:: Your instructions ::
Scan the records for the string "direct" and copy every line that holds it.

:: Information provided ::
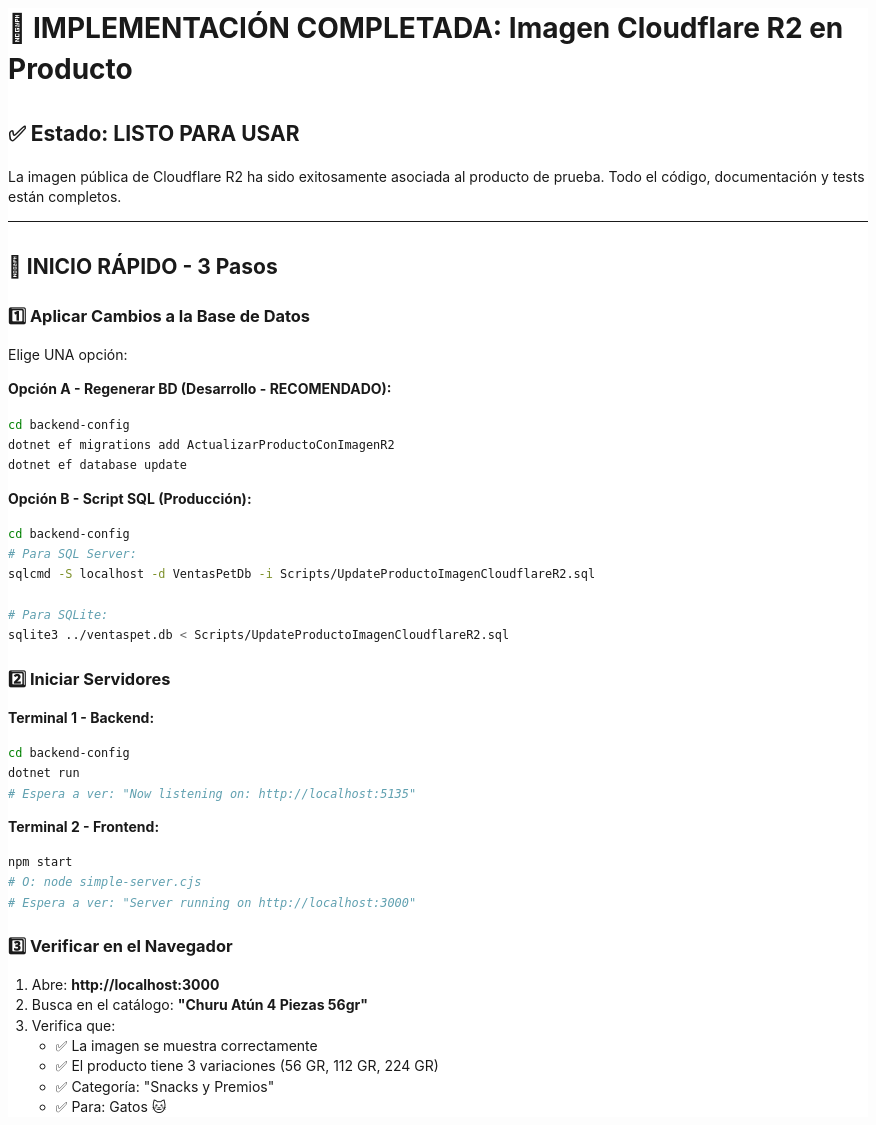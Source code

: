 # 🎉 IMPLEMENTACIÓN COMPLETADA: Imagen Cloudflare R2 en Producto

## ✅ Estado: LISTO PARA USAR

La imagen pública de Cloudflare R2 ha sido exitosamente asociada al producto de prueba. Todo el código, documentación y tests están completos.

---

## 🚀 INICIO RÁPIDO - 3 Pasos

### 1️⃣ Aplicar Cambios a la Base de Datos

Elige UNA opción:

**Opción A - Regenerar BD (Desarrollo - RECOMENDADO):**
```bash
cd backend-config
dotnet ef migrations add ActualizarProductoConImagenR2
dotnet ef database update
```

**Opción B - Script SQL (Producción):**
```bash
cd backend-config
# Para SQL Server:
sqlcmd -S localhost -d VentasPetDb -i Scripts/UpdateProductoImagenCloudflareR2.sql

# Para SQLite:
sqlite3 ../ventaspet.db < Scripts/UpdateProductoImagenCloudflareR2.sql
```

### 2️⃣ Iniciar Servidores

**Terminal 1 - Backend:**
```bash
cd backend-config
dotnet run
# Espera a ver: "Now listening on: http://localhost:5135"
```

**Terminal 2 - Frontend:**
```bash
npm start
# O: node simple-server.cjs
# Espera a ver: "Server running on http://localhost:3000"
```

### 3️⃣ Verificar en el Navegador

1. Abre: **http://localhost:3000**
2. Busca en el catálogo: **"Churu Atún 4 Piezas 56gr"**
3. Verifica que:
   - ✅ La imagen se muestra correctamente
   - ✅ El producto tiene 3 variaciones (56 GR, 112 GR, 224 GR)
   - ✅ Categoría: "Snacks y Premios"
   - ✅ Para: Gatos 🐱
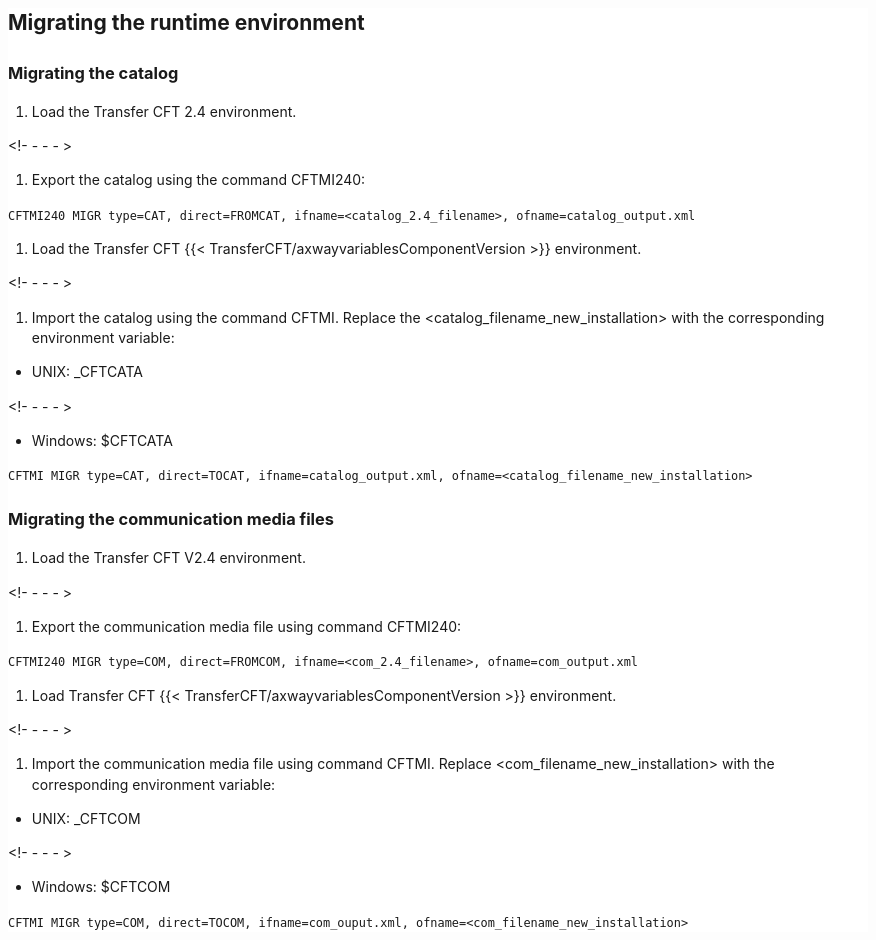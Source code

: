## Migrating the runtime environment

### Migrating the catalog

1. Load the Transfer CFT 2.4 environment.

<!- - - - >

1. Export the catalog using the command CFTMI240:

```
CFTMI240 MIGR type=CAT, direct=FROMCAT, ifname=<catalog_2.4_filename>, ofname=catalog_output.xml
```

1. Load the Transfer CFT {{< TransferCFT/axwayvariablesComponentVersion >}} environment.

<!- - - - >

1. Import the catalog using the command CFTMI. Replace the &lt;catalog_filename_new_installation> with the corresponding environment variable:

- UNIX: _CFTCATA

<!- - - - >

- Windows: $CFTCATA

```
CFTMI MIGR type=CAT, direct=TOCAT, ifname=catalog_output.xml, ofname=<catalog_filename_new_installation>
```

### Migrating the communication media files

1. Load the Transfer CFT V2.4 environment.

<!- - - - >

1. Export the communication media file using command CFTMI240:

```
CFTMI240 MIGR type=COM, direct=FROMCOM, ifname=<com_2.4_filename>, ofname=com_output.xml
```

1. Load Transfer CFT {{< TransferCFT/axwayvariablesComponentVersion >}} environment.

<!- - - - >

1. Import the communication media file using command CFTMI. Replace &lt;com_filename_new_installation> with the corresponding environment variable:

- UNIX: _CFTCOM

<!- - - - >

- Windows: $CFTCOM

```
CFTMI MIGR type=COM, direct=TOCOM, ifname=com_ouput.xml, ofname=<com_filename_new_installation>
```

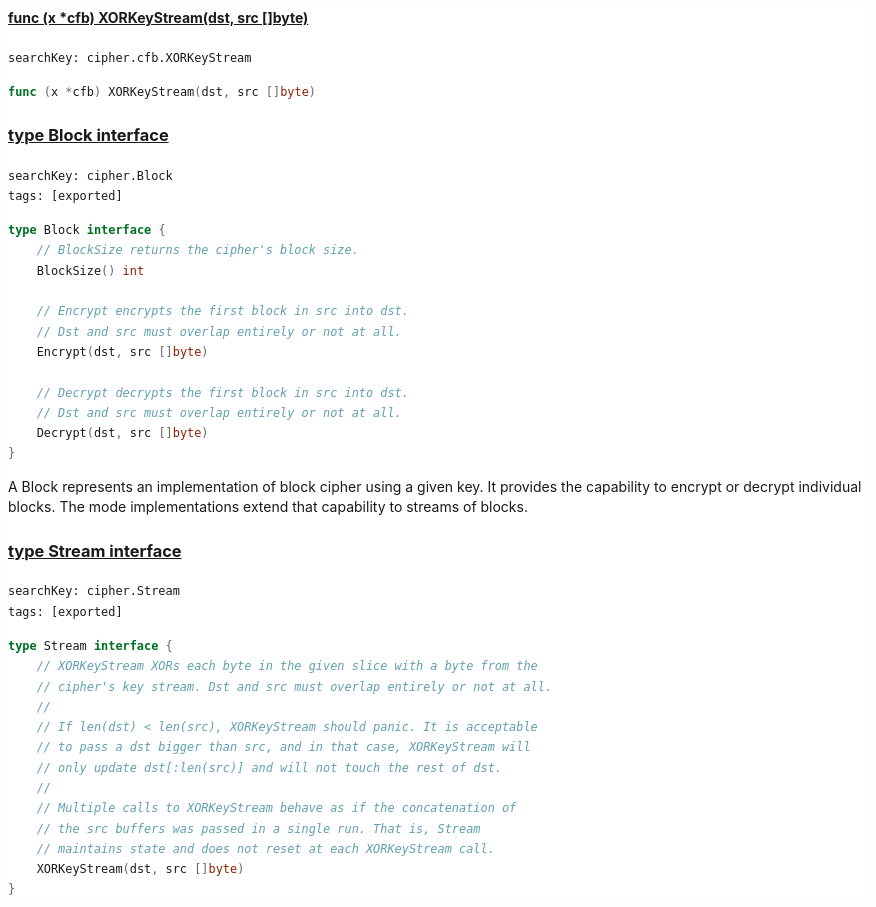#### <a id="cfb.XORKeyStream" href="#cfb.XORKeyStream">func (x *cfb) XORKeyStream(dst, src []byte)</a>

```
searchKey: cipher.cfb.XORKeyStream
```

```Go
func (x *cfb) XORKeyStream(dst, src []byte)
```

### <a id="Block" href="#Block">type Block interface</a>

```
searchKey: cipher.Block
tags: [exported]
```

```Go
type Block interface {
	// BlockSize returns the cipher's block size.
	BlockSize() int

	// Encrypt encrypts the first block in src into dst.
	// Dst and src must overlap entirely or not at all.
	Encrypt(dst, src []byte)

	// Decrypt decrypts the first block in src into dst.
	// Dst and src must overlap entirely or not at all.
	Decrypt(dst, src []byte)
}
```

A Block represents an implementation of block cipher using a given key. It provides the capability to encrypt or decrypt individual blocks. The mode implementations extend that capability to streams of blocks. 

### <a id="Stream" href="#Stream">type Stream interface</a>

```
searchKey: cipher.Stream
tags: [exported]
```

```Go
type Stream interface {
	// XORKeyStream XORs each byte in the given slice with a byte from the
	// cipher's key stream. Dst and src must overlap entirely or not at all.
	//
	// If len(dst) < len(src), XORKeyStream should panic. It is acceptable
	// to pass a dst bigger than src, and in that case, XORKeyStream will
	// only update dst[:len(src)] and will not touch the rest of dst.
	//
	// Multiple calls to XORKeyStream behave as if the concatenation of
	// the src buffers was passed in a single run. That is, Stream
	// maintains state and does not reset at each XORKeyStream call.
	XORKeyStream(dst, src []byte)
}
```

:: Written solution ::
CFTMI240 MIGR type=CAT, direct=FROMCAT, ifname=<catalog_2.4_filename>, ofname=catalog_output.xml
CFTMI MIGR type=CAT, direct=TOCAT, ifname=catalog_output.xml, ofname=<catalog_filename_new_installation>
CFTMI240 MIGR type=COM, direct=FROMCOM, ifname=<com_2.4_filename>, ofname=com_output.xml
CFTMI MIGR type=COM, direct=TOCOM, ifname=com_ouput.xml, ofname=<com_filename_new_installation>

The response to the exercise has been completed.